(Records excerpted from a collection)
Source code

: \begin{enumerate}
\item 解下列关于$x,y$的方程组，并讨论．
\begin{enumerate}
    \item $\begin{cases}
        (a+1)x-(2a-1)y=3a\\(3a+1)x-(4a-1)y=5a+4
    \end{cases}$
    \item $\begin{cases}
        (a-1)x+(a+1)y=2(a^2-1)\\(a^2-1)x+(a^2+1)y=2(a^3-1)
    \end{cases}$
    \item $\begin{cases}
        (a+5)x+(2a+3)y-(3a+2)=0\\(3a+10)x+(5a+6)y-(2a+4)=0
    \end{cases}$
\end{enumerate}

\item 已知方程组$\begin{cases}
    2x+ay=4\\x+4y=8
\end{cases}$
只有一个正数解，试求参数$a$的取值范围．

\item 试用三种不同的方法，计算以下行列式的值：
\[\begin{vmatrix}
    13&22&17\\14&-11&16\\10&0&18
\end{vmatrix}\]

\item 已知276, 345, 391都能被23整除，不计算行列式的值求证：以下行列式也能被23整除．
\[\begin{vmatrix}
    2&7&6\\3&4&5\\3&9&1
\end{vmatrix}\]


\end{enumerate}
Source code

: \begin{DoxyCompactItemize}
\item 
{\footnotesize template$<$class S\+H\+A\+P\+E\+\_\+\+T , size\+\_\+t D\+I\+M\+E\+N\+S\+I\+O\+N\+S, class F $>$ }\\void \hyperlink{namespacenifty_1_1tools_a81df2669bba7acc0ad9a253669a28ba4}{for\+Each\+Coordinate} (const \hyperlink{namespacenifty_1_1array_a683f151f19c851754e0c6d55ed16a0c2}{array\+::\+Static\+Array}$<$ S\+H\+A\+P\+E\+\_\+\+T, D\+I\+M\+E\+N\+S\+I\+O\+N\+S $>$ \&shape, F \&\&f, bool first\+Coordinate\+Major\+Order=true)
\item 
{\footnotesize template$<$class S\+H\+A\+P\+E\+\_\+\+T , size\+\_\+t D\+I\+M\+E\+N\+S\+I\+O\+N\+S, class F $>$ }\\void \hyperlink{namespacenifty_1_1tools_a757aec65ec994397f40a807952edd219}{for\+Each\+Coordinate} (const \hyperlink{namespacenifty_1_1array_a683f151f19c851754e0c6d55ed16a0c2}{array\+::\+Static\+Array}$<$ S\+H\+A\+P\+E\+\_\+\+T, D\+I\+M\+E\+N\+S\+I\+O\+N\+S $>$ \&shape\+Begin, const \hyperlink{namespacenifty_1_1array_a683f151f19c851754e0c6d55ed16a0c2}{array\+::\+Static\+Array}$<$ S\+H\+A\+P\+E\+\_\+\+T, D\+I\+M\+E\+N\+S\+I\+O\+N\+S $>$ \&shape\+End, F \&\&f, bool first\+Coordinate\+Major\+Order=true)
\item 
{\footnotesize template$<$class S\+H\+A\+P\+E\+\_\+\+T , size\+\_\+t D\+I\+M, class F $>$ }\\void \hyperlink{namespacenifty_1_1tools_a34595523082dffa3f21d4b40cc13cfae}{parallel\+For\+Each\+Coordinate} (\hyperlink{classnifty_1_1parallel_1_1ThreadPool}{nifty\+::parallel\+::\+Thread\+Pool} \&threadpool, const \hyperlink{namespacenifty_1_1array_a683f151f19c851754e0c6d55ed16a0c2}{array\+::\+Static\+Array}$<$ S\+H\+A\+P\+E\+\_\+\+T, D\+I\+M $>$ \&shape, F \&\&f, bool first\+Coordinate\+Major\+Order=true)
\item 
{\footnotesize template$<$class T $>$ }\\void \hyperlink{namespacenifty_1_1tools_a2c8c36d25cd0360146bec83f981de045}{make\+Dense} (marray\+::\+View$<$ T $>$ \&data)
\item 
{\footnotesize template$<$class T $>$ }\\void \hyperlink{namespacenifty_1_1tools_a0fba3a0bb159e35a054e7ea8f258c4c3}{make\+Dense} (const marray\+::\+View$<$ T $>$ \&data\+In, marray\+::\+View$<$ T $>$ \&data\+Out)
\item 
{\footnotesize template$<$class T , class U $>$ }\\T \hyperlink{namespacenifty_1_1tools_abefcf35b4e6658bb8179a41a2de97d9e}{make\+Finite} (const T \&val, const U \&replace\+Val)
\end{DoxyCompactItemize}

■ **The task**: The records above need to be retyped in full, exactly as given.

■ **Solution**:
Source code

: \begin{enumerate}
\item 解下列关于$x,y$的方程组，并讨论．
\begin{enumerate}
    \item $\begin{cases}
        (a+1)x-(2a-1)y=3a\\(3a+1)x-(4a-1)y=5a+4
    \end{cases}$
    \item $\begin{cases}
        (a-1)x+(a+1)y=2(a^2-1)\\(a^2-1)x+(a^2+1)y=2(a^3-1)
    \end{cases}$
    \item $\begin{cases}
        (a+5)x+(2a+3)y-(3a+2)=0\\(3a+10)x+(5a+6)y-(2a+4)=0
    \end{cases}$
\end{enumerate}

\item 已知方程组$\begin{cases}
    2x+ay=4\\x+4y=8
\end{cases}$
只有一个正数解，试求参数$a$的取值范围．

\item 试用三种不同的方法，计算以下行列式的值：
\[\begin{vmatrix}
    13&22&17\\14&-11&16\\10&0&18
\end{vmatrix}\]

\item 已知276, 345, 391都能被23整除，不计算行列式的值求证：以下行列式也能被23整除．
\[\begin{vmatrix}
    2&7&6\\3&4&5\\3&9&1
\end{vmatrix}\]


\end{enumerate}
Source code

: \begin{DoxyCompactItemize}
\item 
{\footnotesize template$<$class S\+H\+A\+P\+E\+\_\+\+T , size\+\_\+t D\+I\+M\+E\+N\+S\+I\+O\+N\+S, class F $>$ }\\void \hyperlink{namespacenifty_1_1tools_a81df2669bba7acc0ad9a253669a28ba4}{for\+Each\+Coordinate} (const \hyperlink{namespacenifty_1_1array_a683f151f19c851754e0c6d55ed16a0c2}{array\+::\+Static\+Array}$<$ S\+H\+A\+P\+E\+\_\+\+T, D\+I\+M\+E\+N\+S\+I\+O\+N\+S $>$ \&shape, F \&\&f, bool first\+Coordinate\+Major\+Order=true)
\item 
{\footnotesize template$<$class S\+H\+A\+P\+E\+\_\+\+T , size\+\_\+t D\+I\+M\+E\+N\+S\+I\+O\+N\+S, class F $>$ }\\void \hyperlink{namespacenifty_1_1tools_a757aec65ec994397f40a807952edd219}{for\+Each\+Coordinate} (const \hyperlink{namespacenifty_1_1array_a683f151f19c851754e0c6d55ed16a0c2}{array\+::\+Static\+Array}$<$ S\+H\+A\+P\+E\+\_\+\+T, D\+I\+M\+E\+N\+S\+I\+O\+N\+S $>$ \&shape\+Begin, const \hyperlink{namespacenifty_1_1array_a683f151f19c851754e0c6d55ed16a0c2}{array\+::\+Static\+Array}$<$ S\+H\+A\+P\+E\+\_\+\+T, D\+I\+M\+E\+N\+S\+I\+O\+N\+S $>$ \&shape\+End, F \&\&f, bool first\+Coordinate\+Major\+Order=true)
\item 
{\footnotesize template$<$class S\+H\+A\+P\+E\+\_\+\+T , size\+\_\+t D\+I\+M, class F $>$ }\\void \hyperlink{namespacenifty_1_1tools_a34595523082dffa3f21d4b40cc13cfae}{parallel\+For\+Each\+Coordinate} (\hyperlink{classnifty_1_1parallel_1_1ThreadPool}{nifty\+::parallel\+::\+Thread\+Pool} \&threadpool, const \hyperlink{namespacenifty_1_1array_a683f151f19c851754e0c6d55ed16a0c2}{array\+::\+Static\+Array}$<$ S\+H\+A\+P\+E\+\_\+\+T, D\+I\+M $>$ \&shape, F \&\&f, bool first\+Coordinate\+Major\+Order=true)
\item 
{\footnotesize template$<$class T $>$ }\\void \hyperlink{namespacenifty_1_1tools_a2c8c36d25cd0360146bec83f981de045}{make\+Dense} (marray\+::\+View$<$ T $>$ \&data)
\item 
{\footnotesize template$<$class T $>$ }\\void \hyperlink{namespacenifty_1_1tools_a0fba3a0bb159e35a054e7ea8f258c4c3}{make\+Dense} (const marray\+::\+View$<$ T $>$ \&data\+In, marray\+::\+View$<$ T $>$ \&data\+Out)
\item 
{\footnotesize template$<$class T , class U $>$ }\\T \hyperlink{namespacenifty_1_1tools_abefcf35b4e6658bb8179a41a2de97d9e}{make\+Finite} (const T \&val, const U \&replace\+Val)
\end{DoxyCompactItemize}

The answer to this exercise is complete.